There are several limitations of our study. Unfortunately, the data on the NRD database is dependent on reporting of Z-codes by providers during hospitalizations. These codes are not well-known to healthcare providers and therefore are likely to be underreported. Further, the NRD does not include information about race or ethnicity. Likewise, this study includes data from inpatient hospitalizations and therefore lacks information on emergency department and outpatient walk-in visits. In addition, the time burden associated with collecting a comprehensive social history or the lack of clinical relevance may deter providers from asking these important questions and can lead to an underestimation of the relationship between HRSN and readmissions. On the other hand, one area of potential bias contributing to the overestimation of HRSN is the variability in the frequency of coding by providers. For example, as discussed before, housing insecurity has a wide spectrum of manifestations ranging from frequent moves to homelessness. Thus, refined definitions of Z-codes for HRSN can help to further stratify the risks of patients and avoid overestimation of their social needs. Also, based on patient population and geographic area, some providers may work in medically underserved communities and are more aware of the issues their patients face outside of the hospital; in return, they may be more likely to code HRSN diagnoses.
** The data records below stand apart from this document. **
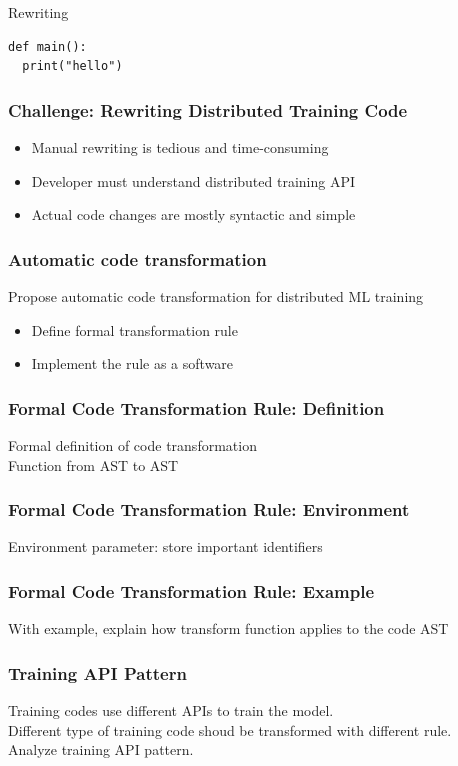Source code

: \documentclass{beamer}
\begin{document}
\begin{frame}[fragile]{Rewriting}
\begin{verbatim}
def main():
  print("hello") 
\end{verbatim}
\end{frame}


\begin{frame}
  \frametitle{Challenge: Rewriting Distributed Training Code}
  \begin{itemize}
    \item Manual rewriting is tedious and time-consuming
    \item Developer must understand distributed training API
    \item Actual code changes are mostly syntactic and simple
  \end{itemize}
\end{frame}


\begin{frame}
  \frametitle{Automatic code transformation}
  Propose automatic code transformation for distributed ML training
  \begin{itemize}
    \item Define formal transformation rule
    \item Implement the rule as a software
  \end{itemize}
\end{frame}


\begin{frame}
  \frametitle{Formal Code Transformation Rule: Definition}
  Formal definition of code transformation\\
  Function from AST to AST  
\end{frame}


\begin{frame}
  \frametitle{Formal Code Transformation Rule: Environment}
  Environment parameter: store important identifiers
\end{frame}


\begin{frame}
  \frametitle{Formal Code Transformation Rule: Example}
  With example, explain how transform function applies to the code AST
\end{frame}


\begin{frame}
  \frametitle{Training API Pattern}
  Training codes use different APIs to train the model.\\
  Different type of training code shoud be transformed with different rule.\\
  Analyze training API pattern.
\end{frame}
\end{document}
Together, the underreporting of Z-codes, coupled with an emphasis on certain social situations, may introduce selection bias in screening for SDOH. For example, clinicians in the inpatient setting may be more inclined to inquire about the housing status of patients to determine discharge plans. This inclination could lead to an underestimation of the total number of individuals with SDOH and an overestimation of certain types of needs. Consequently, this might skew the true distribution of Z-codes and may not entirely represent the needs of the general population.
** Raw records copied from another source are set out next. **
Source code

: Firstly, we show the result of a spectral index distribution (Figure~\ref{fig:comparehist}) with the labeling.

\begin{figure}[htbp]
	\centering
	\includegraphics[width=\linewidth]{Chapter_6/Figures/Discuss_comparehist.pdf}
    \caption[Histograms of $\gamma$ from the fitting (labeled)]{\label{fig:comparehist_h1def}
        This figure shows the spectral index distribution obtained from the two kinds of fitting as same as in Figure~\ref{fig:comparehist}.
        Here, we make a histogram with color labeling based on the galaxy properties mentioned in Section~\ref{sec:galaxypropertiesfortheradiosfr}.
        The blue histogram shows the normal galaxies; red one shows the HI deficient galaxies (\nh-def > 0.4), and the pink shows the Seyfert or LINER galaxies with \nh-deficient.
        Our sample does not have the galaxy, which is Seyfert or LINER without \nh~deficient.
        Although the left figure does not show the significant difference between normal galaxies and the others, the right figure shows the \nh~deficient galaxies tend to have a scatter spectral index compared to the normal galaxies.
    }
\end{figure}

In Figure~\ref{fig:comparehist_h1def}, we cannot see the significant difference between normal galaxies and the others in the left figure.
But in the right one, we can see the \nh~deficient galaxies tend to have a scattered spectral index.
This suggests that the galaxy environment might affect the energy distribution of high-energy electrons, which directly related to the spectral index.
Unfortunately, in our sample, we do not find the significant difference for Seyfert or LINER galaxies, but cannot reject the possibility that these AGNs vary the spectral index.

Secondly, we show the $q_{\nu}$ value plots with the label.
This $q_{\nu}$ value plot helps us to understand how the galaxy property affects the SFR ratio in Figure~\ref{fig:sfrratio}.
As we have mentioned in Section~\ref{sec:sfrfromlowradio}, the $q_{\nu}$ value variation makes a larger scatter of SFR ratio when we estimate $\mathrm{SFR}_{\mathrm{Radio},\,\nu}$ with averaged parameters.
In conclusion, there is a significant association between the number of HRSN and thus SDOH, and hospital readmissions in patients with AF. Due to AF as a common cause of initial hospital admission and its significant role in healthcare resource utilization, these findings should encourage the use of ICD-10 Z-codes to better characterize the individual social needs of patients. In order to identify the most effective interventions for preventing readmissions to inpatient hospitals, further research is required to explain the true nature of the relationship between readmission rates and individual social needs with a specific emphasis on post-discharge care management and housing insecurity. Additionally, this research can improve our understanding of how to address the complexity of social factors contributing to health disparities among patients with AF.
Author statement
All authors participated in the research and preparation of the manuscript.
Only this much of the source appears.